Pregnant women have been urged to avoid a Miami neighborhood where additional cases of the Zika infection have been found — the first time the Centers for Disease Control and Prevention has encouraged people not to travel to a place in the United States, according to The New York Times.
The number of Zika cases caused by local mosquitoes has gone from four to 14, 12 men and two women, according to Florida officials, and all of the cases have been found in one neighborhood. They declined to mention if either of the infected women was pregnant.
The officials went on to say that the 10 newly identified patients were more than likely infected as early as mid-June.
This latest information could lead one to question just how effective the weeks of mosquito-control efforts in South Florida area, thus putting tourism (the area attracted over 100 million last year) at risk.
Dr. Thomas R. Frieden, the director of the C.D.C., said that the Aedes aegypti mosquito, which transmits the Zika virus, has proved to be a wily adversary in Wynwood, a crowded, urban neighborhood in north Miami where all the cases were found.
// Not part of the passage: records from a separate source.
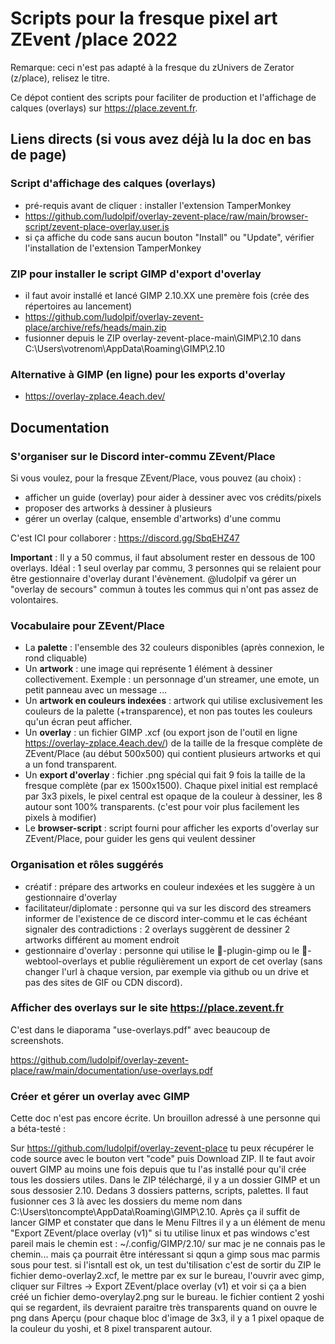 # Scripts pour la fresque pixel art ZEvent /place 2022

Remarque: ceci n'est pas adapté à la fresque du zUnivers de Zerator (z/place), relisez le titre.

Ce dépot contient des scripts pour faciliter de production et l'affichage de calques (overlays) sur https://place.zevent.fr.

## Liens directs (si vous avez déjà lu la doc en bas de page)

### Script d'affichage des calques (overlays)
- pré-requis avant de cliquer : installer l'extension TamperMonkey
- https://github.com/ludolpif/overlay-zevent-place/raw/main/browser-script/zevent-place-overlay.user.js
- si ça affiche du code sans aucun bouton "Install" ou "Update", vérifier l'installation de l'extension TamperMonkey

### ZIP pour installer le script GIMP d'export d'overlay
- il faut avoir installé et lancé GIMP 2.10.XX une premère fois (crée des répertoires au lancement)
- https://github.com/ludolpif/overlay-zevent-place/archive/refs/heads/main.zip
- fusionner depuis le ZIP overlay-zevent-place-main\GIMP\2.10 dans C:\Users\votrenom\AppData\Roaming\GIMP\2.10

### Alternative à GIMP (en ligne) pour les exports d'overlay
- https://overlay-zplace.4each.dev/

## Documentation

### S'organiser sur le Discord inter-commu ZEvent/Place

Si vous voulez, pour la fresque ZEvent/Place, vous pouvez (au choix) :
- afficher un guide (overlay) pour aider à dessiner avec vos crédits/pixels
- proposer des artworks à dessiner à plusieurs
- gérer un overlay (calque, ensemble d'artworks) d'une commu

C'est ICI pour collaborer : https://discord.gg/SbqEHZ47

**Important** : Il y a 50 commus, il faut absolument rester en dessous de 100 overlays. Idéal : 1 seul overlay par commu, 3 personnes qui se relaient pour être gestionnaire d'overlay durant l'évènement. @ludolpif va gérer un "overlay de secours" commun à toutes les commus qui n'ont pas assez de volontaires. 

### Vocabulaire pour ZEvent/Place
- La **palette** : l'ensemble des 32 couleurs disponibles (après connexion, le rond cliquable)
- Un **artwork** : une image qui représente 1 élément à dessiner collectivement.
Exemple : un personnage d'un streamer, une emote, un petit panneau avec un message ...
- Un **artwork en couleurs indexées** : artwork qui utilise exclusivement les couleurs de la palette (+transparence), et non pas toutes les couleurs qu'un écran peut afficher.
- Un **overlay** : un fichier GIMP .xcf (ou export json de l'outil en ligne https://overlay-zplace.4each.dev/) de la taille de la fresque complète de ZEvent/Place (au début 500x500) qui contient plusieurs artworks et qui a un fond transparent.
- Un **export d'overlay** : fichier .png spécial qui fait 9 fois la taille de la fresque complète (par ex 1500x1500). Chaque pixel initial est remplacé par 3x3 pixels, le pixel central est opaque de la couleur à dessiner, les 8 autour sont 100% transparents. (c'est pour voir plus facilement les pixels à modifier)
- Le **browser-script** : script fourni pour afficher les exports d'overlay sur ZEvent/Place, pour guider les gens qui veulent dessiner 

### Organisation et rôles suggérés
- créatif : prépare des artworks en couleur indexées et les suggère à un gestionnaire d'overlay
- facilitateur/diplomate : personne qui va sur les discord des streamers informer de l'existence de ce discord inter-commu et le cas échéant signaler des contradictions : 2 overlays suggèrent de dessiner 2 artworks différent au moment endroit
- gestionnaire d'overlay : personne qui utilise le 🎨-plugin-gimp ou le 🧰-webtool-overlays  et publie régulièrement un export de cet overlay (sans changer l'url à chaque version, par exemple via github ou un drive et pas des sites de GIF ou CDN discord).

 
### Afficher des overlays sur le site https://place.zevent.fr

C'est dans le diaporama "use-overlays.pdf" avec beaucoup de screenshots.

https://github.com/ludolpif/overlay-zevent-place/raw/main/documentation/use-overlays.pdf

### Créer et gérer un overlay avec GIMP

Cette doc n'est pas encore écrite. Un brouillon adressé à une personne qui a béta-testé : 

Sur https://github.com/ludolpif/overlay-zevent-place tu peux récupérer le code source avec le bouton vert "code" puis Download ZIP. Il te faut avoir ouvert GIMP au moins une fois depuis que tu l'as installé pour qu'il crée tous les dossiers utiles.
Dans le ZIP téléchargé, il y a un dossier GIMP et un sous dessosier 2.10. Dedans 3 dossiers patterns, scripts, palettes. Il faut fusionner ces 3 là avec les dossiers du meme nom dans C:\Users\toncompte\AppData\Roaming\GIMP\2.10. Après ça il suffit de lancer GIMP et constater que dans le Menu Filtres il y a un élément de menu "Export ZEvent/place overlay (v1)" 
si tu utilise linux et pas windows c'est pareil mais le chemin est : ~/.config/GIMP/2.10/ 
sur mac je ne connais pas le chemin... mais ça pourrait être intéressant si qqun a gimp sous mac parmis sous pour test.
si l'isntall est ok, un test du'tilisation c'est de sortir du ZIP le fichier demo-overlay2.xcf, le mettre par ex sur le bureau, l'ouvrir avec gimp, cliquer sur Filtres -> Export ZEvent/place overlay (v1) et voir si ça a bien créé un fichier demo-overylay2.png sur le bureau.
le fichier contient 2 yoshi qui se regardent, ils devraient paraitre très transparents quand on ouvre le png dans Aperçu (pour chaque bloc d'image de 3x3, il y a 1 pixel opaque de la couleur du yoshi, et 8 pixel transparent autour.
The mosquito may be resistant to the insecticides being used or may be able to hide in standing water, according to The New York Times.
“Aggressive mosquito control measures don’t seem to be working as well as we would like,” he said in a press briefing on Monday.
Frieden went on to say that pregnant women who visited the neighborhood on or after June 15 should discuss getting tested for the possible infection with their doctors.
According to health officials, those mosquitoes carrying the virus probably acquired it by biting an infected traveler from Latin America or the Caribbean.